**The data**.
....................

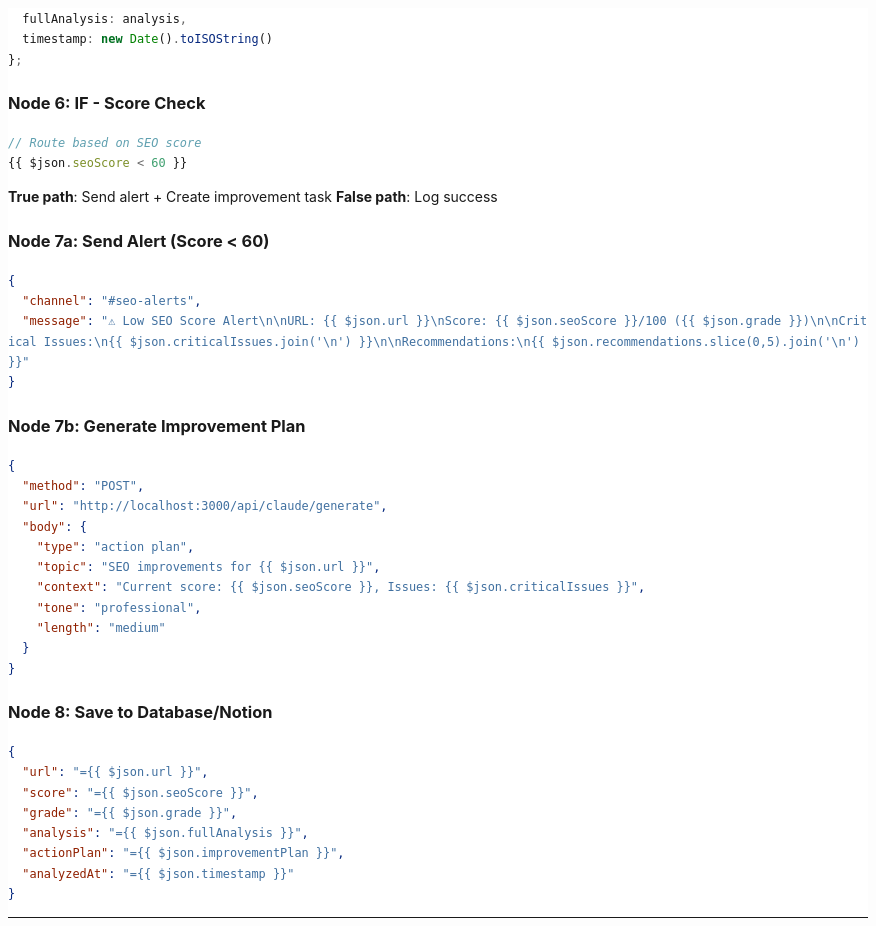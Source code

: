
 ```javascript
  fullAnalysis: analysis,
  timestamp: new Date().toISOString()
};
```

### Node 6: IF - Score Check
```javascript
// Route based on SEO score
{{ $json.seoScore < 60 }}
```

**True path**: Send alert + Create improvement task
**False path**: Log success

### Node 7a: Send Alert (Score < 60)
```json
{
  "channel": "#seo-alerts",
  "message": "⚠️ Low SEO Score Alert\n\nURL: {{ $json.url }}\nScore: {{ $json.seoScore }}/100 ({{ $json.grade }})\n\nCritical Issues:\n{{ $json.criticalIssues.join('\n') }}\n\nRecommendations:\n{{ $json.recommendations.slice(0,5).join('\n') }}"
}
```

### Node 7b: Generate Improvement Plan
```json
{
  "method": "POST",
  "url": "http://localhost:3000/api/claude/generate",
  "body": {
    "type": "action plan",
    "topic": "SEO improvements for {{ $json.url }}",
    "context": "Current score: {{ $json.seoScore }}, Issues: {{ $json.criticalIssues }}",
    "tone": "professional",
    "length": "medium"
  }
}
```

### Node 8: Save to Database/Notion
```json
{
  "url": "={{ $json.url }}",
  "score": "={{ $json.seoScore }}",
  "grade": "={{ $json.grade }}",
  "analysis": "={{ $json.fullAnalysis }}",
  "actionPlan": "={{ $json.improvementPlan }}",
  "analyzedAt": "={{ $json.timestamp }}"
}
```

---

....................

**Problem to solve**.
Transcribe exactly the lines that run from the first line of the records above through the line with "path**: Log success", and include both of those lines; pictures stay out.

**Answer below**.
Source code

:
 ```javascript
  fullAnalysis: analysis,
  timestamp: new Date().toISOString()
};
```

### Node 6: IF - Score Check
```javascript
// Route based on SEO score
{{ $json.seoScore < 60 }}
```

**True path**: Send alert + Create improvement task
**False path**: Log success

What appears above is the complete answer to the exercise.